(Supplied records begins)

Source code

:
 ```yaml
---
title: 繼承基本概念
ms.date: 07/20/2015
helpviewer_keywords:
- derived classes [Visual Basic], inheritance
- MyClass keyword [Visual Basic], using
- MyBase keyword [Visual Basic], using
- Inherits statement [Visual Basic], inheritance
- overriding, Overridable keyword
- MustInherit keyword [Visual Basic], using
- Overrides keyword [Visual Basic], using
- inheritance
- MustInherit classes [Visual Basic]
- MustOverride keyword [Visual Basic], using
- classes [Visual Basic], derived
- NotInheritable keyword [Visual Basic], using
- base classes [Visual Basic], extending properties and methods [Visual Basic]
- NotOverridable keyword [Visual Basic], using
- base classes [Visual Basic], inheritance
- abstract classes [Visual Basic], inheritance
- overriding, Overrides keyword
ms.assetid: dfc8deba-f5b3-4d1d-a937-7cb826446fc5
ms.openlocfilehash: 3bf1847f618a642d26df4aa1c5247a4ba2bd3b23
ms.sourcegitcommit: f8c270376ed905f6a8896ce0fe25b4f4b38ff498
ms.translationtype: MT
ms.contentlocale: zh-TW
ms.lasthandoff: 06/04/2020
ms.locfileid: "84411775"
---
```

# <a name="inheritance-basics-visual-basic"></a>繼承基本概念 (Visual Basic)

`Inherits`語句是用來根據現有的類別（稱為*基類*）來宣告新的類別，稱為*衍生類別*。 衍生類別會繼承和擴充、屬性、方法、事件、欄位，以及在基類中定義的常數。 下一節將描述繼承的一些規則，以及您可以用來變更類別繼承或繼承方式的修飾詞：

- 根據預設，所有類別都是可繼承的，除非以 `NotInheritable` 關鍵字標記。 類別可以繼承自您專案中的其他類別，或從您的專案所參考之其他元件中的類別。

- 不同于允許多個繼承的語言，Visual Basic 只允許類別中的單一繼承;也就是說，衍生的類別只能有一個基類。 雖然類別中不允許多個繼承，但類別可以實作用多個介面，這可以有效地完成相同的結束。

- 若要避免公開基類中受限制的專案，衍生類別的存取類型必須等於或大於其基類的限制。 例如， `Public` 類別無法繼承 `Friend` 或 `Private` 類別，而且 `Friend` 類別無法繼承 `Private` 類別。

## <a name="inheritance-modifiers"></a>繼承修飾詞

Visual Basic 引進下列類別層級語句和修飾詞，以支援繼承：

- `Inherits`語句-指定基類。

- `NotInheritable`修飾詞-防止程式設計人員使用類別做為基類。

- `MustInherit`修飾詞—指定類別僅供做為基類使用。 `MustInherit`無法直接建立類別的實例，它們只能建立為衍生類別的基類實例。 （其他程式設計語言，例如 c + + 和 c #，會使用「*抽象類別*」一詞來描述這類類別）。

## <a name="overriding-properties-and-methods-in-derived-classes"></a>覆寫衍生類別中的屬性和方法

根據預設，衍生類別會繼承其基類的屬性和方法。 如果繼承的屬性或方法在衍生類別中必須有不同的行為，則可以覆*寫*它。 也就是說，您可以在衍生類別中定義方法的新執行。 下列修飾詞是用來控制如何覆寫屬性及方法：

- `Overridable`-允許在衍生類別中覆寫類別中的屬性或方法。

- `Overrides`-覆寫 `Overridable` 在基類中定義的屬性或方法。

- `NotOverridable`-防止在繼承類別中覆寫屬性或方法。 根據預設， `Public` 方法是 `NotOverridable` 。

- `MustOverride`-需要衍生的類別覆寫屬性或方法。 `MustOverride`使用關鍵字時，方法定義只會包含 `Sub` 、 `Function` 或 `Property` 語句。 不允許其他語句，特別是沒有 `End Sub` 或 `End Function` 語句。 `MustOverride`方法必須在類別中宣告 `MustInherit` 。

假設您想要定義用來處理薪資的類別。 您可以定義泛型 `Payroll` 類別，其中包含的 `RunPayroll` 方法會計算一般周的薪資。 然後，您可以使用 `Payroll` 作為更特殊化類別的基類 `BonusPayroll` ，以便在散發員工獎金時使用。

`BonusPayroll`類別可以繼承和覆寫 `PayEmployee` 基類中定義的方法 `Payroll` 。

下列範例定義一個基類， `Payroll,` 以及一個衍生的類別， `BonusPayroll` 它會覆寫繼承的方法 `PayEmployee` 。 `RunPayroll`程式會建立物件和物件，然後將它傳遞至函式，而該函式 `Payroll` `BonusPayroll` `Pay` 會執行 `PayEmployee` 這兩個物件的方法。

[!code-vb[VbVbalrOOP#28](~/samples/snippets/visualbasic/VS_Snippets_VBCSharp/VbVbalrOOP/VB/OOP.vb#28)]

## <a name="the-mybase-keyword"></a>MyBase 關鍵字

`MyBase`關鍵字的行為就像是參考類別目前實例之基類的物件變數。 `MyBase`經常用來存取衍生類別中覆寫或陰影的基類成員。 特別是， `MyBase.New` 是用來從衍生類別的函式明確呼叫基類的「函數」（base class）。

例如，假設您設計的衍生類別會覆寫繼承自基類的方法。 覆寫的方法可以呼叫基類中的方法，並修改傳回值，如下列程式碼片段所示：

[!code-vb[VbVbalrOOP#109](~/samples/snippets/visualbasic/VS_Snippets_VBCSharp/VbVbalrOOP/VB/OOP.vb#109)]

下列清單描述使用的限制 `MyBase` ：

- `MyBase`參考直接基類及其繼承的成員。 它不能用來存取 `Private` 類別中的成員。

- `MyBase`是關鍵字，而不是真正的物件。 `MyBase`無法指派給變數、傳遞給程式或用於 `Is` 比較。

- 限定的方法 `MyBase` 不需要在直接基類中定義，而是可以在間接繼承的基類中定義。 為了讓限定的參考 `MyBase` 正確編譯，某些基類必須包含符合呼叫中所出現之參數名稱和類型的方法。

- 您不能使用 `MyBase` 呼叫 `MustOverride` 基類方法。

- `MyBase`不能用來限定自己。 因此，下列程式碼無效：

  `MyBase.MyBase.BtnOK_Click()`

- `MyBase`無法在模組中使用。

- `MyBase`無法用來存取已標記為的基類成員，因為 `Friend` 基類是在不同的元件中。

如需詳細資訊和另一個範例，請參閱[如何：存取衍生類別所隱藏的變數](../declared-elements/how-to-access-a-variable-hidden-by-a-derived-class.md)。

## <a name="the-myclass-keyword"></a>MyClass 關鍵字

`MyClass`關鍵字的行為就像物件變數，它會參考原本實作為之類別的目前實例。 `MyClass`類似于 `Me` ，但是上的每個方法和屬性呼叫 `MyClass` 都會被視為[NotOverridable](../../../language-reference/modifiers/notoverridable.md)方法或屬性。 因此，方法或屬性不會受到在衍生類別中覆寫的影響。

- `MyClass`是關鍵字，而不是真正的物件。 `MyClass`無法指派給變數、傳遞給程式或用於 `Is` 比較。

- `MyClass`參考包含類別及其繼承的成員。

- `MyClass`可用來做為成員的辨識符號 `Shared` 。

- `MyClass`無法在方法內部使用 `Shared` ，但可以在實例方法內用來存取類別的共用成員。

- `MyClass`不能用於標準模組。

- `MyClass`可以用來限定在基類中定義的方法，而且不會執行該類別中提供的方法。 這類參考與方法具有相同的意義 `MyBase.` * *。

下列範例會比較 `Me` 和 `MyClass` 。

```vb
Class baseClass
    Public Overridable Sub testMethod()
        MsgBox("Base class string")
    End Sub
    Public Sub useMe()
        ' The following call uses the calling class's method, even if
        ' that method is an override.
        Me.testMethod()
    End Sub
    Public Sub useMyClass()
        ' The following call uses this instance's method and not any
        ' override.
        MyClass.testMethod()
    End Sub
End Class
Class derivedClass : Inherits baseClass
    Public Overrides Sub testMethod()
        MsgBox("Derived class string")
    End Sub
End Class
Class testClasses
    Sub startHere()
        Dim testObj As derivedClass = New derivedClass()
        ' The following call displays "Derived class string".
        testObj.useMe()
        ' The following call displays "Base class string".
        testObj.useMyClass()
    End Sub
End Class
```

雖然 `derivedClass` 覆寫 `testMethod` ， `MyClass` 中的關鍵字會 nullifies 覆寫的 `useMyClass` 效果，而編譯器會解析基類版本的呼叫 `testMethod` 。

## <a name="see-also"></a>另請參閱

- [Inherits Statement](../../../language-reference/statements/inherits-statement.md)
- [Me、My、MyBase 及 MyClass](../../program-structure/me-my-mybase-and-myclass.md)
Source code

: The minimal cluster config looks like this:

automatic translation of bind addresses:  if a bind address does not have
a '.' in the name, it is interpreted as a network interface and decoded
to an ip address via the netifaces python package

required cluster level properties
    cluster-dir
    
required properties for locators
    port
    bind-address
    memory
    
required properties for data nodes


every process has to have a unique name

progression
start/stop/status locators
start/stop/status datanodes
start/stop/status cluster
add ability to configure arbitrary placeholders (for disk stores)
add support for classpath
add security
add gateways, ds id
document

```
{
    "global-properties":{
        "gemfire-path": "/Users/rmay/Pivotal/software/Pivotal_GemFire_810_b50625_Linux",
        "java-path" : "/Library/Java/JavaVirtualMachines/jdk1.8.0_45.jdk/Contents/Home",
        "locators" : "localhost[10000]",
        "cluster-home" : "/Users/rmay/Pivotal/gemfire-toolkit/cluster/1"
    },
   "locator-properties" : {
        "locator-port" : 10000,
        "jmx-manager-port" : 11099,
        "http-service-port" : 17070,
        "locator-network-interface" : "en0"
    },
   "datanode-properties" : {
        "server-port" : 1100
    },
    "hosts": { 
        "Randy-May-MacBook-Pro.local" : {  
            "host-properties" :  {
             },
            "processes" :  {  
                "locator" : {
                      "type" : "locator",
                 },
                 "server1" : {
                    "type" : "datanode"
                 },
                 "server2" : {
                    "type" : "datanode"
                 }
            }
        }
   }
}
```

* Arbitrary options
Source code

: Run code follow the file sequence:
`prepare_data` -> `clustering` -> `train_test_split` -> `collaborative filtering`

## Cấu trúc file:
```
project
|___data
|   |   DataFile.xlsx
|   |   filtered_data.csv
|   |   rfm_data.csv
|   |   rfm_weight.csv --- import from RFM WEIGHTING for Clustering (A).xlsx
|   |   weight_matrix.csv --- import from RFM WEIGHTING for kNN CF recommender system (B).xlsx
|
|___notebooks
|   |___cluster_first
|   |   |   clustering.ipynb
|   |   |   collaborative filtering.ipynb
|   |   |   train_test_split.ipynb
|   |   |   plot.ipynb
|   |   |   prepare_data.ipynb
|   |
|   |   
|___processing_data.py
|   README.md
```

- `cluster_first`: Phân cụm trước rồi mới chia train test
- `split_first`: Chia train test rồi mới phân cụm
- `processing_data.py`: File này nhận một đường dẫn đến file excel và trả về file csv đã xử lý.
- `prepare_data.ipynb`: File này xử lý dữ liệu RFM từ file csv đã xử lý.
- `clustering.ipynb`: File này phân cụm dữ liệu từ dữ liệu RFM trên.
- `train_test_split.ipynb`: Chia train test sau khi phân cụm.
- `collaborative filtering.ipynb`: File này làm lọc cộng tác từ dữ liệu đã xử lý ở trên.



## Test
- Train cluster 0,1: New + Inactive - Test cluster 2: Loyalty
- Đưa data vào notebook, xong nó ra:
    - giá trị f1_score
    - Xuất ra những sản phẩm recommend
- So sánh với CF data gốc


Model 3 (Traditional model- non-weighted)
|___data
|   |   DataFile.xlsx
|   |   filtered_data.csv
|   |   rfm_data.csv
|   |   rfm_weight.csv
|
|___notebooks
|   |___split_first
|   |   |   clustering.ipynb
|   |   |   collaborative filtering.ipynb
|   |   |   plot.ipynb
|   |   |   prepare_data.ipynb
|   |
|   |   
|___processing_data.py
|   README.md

(Supplied records ends)

## Exercise description
Copy every line of the data that carries the word "name".

## Result of the exercise
# <a name="inheritance-basics-visual-basic"></a>繼承基本概念 (Visual Basic)
## <a name="inheritance-modifiers"></a>繼承修飾詞
## <a name="overriding-properties-and-methods-in-derived-classes"></a>覆寫衍生類別中的屬性和方法
## <a name="the-mybase-keyword"></a>MyBase 關鍵字
## <a name="the-myclass-keyword"></a>MyClass 關鍵字
## <a name="see-also"></a>另請參閱
a '.' in the name, it is interpreted as a network interface and decoded
every process has to have a unique name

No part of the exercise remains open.